Problem to solve:
Lines holding the string "utilizando" are the ones to copy; find them all in the data.

::: Data provided :::

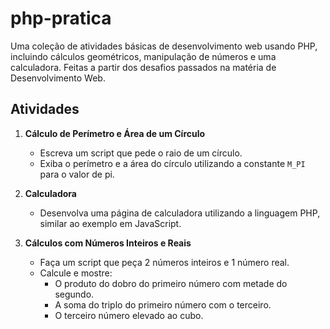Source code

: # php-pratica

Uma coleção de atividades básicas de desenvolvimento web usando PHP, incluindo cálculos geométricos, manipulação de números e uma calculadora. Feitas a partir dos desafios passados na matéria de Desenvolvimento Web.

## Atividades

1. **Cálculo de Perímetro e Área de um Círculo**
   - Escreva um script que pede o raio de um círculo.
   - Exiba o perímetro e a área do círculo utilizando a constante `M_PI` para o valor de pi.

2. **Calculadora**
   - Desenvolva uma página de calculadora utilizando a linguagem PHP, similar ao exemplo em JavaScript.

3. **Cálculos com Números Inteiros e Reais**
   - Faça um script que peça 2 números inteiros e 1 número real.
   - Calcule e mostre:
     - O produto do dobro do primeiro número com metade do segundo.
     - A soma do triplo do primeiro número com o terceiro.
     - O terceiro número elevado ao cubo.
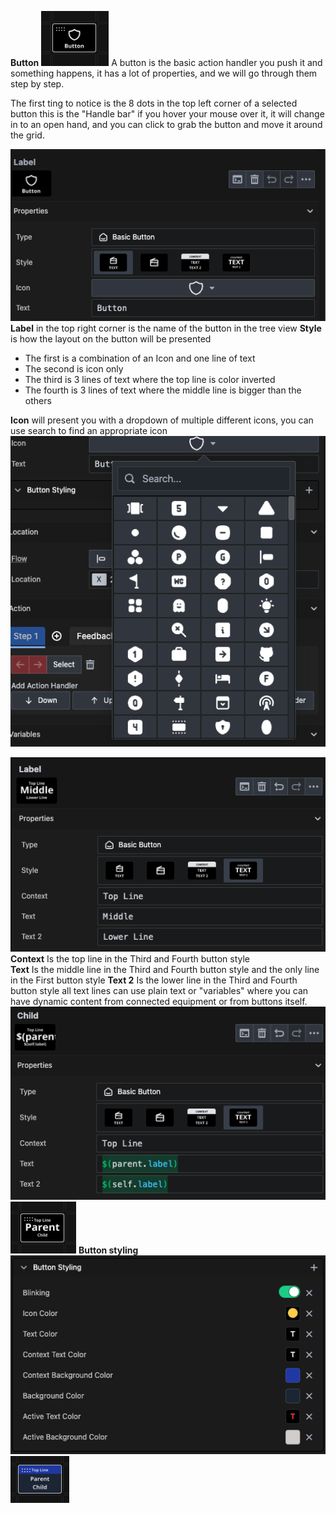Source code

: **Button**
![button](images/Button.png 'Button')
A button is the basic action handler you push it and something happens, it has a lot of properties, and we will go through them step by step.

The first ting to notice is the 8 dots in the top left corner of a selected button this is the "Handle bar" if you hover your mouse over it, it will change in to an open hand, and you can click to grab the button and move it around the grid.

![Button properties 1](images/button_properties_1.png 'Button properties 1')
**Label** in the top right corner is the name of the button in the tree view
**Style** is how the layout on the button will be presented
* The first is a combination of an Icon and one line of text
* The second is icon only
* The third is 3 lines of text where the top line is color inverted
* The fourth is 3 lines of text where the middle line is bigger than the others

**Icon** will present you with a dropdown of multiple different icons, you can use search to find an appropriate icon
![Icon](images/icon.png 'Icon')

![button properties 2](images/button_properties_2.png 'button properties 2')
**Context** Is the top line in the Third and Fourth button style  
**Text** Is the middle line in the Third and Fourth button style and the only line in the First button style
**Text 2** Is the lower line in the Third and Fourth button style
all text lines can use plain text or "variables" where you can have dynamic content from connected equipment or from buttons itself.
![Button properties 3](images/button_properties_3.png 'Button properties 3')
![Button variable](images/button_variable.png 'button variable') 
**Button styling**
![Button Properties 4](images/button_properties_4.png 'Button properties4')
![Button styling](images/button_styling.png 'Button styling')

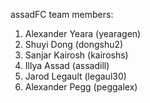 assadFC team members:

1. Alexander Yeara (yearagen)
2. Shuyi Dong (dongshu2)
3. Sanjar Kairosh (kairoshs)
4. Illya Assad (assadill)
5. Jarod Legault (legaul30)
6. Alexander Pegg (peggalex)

:::
::: Data provided :::

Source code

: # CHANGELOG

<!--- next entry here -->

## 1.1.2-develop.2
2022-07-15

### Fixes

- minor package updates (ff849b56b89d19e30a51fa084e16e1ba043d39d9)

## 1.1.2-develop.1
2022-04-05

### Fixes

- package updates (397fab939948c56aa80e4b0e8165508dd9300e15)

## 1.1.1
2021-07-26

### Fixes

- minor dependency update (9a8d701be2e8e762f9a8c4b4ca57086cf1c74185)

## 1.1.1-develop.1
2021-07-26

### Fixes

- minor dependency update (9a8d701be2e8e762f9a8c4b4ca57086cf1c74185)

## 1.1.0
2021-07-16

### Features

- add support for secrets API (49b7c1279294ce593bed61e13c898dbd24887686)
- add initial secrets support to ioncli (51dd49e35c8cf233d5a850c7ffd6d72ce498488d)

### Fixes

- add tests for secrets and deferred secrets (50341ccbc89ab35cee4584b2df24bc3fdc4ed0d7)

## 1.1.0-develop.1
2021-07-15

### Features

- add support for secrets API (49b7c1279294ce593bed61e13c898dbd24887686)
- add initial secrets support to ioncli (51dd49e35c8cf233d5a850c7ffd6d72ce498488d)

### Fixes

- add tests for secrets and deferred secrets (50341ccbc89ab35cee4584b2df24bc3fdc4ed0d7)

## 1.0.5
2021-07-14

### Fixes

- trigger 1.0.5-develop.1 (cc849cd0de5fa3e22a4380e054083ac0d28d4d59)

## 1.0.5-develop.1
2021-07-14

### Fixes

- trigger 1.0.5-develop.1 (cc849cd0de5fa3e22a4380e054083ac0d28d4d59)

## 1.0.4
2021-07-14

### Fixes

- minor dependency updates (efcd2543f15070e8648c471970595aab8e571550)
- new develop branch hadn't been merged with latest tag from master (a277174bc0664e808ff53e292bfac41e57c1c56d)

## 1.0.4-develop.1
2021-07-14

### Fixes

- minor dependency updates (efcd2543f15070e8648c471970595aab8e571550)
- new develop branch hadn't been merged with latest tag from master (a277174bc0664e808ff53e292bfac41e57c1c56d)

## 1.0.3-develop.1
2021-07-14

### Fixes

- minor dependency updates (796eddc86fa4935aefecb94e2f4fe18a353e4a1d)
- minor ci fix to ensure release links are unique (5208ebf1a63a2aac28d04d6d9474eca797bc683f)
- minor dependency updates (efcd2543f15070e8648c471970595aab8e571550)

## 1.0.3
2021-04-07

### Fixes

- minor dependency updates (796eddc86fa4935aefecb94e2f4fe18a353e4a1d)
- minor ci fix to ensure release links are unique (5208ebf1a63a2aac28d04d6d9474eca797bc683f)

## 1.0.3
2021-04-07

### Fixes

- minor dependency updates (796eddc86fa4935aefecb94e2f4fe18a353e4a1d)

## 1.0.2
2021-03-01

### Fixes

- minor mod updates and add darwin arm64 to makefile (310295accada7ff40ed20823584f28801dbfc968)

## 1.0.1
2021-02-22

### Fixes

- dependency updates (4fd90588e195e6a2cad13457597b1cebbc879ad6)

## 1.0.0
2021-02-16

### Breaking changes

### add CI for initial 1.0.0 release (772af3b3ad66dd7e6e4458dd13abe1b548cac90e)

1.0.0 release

:::

Answer:
   - Exiba o perímetro e a área do círculo utilizando a constante `M_PI` para o valor de pi.
   - Desenvolva uma página de calculadora utilizando a linguagem PHP, similar ao exemplo em JavaScript.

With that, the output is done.